Even economists who can somehow manage to see some issues can’t accept that these issues mean anything for stocks. Late last week, Gustavo Reis, a senior international economist at Bank of America, wrote that global activity was ‘less than stellar” and that the data was “mixed.” The US outlook was “particularly foggy.” But he had his spin: “It is better than it looks.” Message: The data is crummy and the outlook is foggy, but stocks will go up.
It certainly has been one heck of a party, thanks to the Fed. How could anyone be crazy enough to want to miss out on this craziness?
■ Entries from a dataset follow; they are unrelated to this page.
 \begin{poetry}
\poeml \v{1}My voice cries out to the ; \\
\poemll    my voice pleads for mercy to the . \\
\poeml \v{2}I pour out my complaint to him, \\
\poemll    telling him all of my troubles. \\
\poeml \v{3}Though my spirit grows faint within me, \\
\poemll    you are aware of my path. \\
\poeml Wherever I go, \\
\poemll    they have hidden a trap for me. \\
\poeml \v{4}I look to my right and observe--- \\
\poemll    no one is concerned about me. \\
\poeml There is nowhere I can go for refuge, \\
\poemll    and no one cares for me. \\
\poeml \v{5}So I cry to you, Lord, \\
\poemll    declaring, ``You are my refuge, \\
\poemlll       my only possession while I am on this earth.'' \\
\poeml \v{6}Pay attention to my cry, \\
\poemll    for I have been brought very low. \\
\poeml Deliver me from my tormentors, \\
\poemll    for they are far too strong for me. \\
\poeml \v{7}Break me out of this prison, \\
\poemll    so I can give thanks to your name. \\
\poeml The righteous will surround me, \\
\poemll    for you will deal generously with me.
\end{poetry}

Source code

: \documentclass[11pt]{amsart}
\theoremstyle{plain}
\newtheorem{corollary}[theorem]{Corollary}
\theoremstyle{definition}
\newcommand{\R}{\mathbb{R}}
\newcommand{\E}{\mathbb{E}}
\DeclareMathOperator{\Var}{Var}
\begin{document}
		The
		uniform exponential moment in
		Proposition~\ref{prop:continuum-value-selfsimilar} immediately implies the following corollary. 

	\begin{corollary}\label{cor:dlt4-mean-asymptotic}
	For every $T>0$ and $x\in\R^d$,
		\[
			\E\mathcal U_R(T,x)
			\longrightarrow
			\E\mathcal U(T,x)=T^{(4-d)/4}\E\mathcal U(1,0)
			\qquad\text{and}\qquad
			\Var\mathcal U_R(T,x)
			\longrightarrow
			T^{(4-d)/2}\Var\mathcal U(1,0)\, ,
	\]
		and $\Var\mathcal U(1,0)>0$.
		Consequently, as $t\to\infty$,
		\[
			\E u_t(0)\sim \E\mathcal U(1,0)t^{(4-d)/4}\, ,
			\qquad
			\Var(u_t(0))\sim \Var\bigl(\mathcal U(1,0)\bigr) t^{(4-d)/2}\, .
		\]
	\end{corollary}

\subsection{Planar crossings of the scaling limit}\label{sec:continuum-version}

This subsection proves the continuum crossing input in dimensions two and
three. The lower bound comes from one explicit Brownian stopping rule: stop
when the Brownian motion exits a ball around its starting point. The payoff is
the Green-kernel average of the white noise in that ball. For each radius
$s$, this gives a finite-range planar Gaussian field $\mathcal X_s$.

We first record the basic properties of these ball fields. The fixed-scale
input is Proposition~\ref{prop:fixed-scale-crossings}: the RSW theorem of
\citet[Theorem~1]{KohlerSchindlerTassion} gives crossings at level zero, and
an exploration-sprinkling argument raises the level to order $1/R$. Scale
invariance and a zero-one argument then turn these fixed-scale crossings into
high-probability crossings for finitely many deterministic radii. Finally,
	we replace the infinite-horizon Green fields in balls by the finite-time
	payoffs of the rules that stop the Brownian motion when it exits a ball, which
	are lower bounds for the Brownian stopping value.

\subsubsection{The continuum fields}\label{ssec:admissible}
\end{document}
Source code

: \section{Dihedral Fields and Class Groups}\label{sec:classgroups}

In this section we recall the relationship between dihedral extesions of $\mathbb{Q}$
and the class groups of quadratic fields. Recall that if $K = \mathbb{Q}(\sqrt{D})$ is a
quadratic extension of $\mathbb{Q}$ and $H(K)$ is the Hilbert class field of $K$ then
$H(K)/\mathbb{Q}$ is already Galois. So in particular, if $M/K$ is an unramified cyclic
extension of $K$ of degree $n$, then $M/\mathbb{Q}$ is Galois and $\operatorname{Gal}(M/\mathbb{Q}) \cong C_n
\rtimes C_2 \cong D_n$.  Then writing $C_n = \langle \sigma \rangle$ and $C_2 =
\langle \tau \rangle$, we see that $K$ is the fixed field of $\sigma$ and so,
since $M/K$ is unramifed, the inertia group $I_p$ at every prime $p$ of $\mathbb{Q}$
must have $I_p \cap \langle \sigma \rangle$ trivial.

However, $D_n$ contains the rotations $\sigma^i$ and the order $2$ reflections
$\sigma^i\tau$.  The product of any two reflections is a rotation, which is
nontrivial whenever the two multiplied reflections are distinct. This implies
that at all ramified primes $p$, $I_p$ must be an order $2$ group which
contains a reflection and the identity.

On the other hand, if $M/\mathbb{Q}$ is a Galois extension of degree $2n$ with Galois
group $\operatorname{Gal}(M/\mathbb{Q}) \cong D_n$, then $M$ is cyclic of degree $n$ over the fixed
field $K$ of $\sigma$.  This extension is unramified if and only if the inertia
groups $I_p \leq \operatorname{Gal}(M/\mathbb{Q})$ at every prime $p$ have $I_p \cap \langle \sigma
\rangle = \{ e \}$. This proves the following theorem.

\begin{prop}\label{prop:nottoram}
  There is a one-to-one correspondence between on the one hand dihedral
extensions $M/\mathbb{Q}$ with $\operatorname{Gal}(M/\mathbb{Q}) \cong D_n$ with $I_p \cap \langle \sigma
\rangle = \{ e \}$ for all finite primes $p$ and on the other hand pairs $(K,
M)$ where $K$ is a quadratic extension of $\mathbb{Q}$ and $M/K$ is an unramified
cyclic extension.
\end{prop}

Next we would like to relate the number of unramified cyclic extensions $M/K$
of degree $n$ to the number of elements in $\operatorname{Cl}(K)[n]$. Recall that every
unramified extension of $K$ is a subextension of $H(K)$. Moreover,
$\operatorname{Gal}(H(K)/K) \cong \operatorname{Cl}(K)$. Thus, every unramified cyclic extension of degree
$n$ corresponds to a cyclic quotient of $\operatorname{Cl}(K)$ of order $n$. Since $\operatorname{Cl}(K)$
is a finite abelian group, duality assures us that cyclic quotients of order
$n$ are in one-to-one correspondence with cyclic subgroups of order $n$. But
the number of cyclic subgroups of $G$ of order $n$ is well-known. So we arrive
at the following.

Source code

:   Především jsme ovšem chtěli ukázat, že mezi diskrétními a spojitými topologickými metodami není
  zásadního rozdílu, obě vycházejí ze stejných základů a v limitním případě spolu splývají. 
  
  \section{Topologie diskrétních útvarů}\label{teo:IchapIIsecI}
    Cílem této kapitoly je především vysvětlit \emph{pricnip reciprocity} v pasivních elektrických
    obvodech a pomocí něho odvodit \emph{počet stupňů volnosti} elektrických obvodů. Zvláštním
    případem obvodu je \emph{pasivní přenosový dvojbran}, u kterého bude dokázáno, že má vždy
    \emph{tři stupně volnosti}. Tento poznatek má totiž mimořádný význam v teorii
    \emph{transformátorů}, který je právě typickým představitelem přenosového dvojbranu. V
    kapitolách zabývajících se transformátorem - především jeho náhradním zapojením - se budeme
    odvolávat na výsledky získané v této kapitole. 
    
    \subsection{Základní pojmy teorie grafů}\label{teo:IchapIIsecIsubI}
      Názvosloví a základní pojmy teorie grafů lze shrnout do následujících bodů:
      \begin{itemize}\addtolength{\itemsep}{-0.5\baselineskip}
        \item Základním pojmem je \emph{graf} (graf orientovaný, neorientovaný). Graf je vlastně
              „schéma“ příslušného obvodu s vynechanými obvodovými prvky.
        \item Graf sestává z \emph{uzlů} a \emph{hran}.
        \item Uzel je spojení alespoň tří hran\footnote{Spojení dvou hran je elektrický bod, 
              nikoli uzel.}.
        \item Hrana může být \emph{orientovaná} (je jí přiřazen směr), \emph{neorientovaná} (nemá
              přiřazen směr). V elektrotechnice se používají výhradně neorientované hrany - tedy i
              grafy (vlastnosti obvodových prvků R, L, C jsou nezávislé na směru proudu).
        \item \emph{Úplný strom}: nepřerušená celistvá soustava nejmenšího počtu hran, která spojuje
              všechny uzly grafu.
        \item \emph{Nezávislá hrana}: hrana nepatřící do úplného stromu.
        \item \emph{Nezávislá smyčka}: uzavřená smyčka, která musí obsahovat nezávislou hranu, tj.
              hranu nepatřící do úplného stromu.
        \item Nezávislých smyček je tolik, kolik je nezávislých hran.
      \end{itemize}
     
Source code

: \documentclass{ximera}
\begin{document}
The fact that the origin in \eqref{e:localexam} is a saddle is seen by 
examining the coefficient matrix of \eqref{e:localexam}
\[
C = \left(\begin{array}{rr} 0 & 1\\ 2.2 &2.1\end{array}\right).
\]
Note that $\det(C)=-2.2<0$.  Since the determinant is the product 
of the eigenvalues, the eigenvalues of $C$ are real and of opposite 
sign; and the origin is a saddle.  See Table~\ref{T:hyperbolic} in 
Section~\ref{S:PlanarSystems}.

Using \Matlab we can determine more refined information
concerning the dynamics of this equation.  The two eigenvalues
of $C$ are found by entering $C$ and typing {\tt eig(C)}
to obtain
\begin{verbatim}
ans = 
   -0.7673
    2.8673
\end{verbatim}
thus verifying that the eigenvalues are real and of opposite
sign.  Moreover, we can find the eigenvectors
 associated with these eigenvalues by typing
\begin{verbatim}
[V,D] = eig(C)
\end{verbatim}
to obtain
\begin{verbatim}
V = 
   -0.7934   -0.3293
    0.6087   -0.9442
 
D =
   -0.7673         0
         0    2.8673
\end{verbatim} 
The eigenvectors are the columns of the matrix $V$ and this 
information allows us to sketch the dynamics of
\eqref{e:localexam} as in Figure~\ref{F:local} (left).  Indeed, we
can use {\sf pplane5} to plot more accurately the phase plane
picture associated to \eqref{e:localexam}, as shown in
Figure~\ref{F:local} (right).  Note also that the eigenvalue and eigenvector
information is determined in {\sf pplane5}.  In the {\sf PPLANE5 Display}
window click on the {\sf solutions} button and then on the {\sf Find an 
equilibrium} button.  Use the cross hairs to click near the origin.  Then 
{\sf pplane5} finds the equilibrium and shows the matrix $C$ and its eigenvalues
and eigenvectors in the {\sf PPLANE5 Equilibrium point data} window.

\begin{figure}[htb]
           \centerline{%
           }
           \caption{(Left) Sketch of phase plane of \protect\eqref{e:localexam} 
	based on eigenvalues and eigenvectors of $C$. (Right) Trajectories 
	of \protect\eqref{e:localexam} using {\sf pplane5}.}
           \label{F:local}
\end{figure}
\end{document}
Take the IPO market. What a blast we’re having. In October, 33 companies went public and raised over $12 billion. Then there was the Container Store. It has been around since 1978, but in July 2007, at the peak of the prior credit bubble, private-equity firm Leonard Green acquired most of it. On Friday, it was time to unload. That babe doubled on its first day of trading, from its IPO price of $18 a share to over $36. That’s what everyone wants. Not 25% a year, risk free. That’s lame. Any index fund can do that. But 100% in a single day. And yet, the company cranked out a loss last year and still doesn’t know how to make money.
It’s not unique. So far this year, 6 IPOs doubled on their first day, the Wall Street Journal reported. And 41% of the companies that went public had undergone LBOs, during which they’d been loaded up with debt. That debt, most of which continues to exist post-IPO, turns them into precarious structures if the Fed’s zero-interest-rate environment were to dissipate. Now their private-equity owners are unloading at peak valuations.
Then there’s Twitter, the shining star. Its losses are expected to continue to grow. Its IPO price was raised today in the general euphoria to give it a market capitalization of over $15 billion, compared to Facebook’s $16 billion when it went public and flopped. But Facebook is making money. And it’s much larger.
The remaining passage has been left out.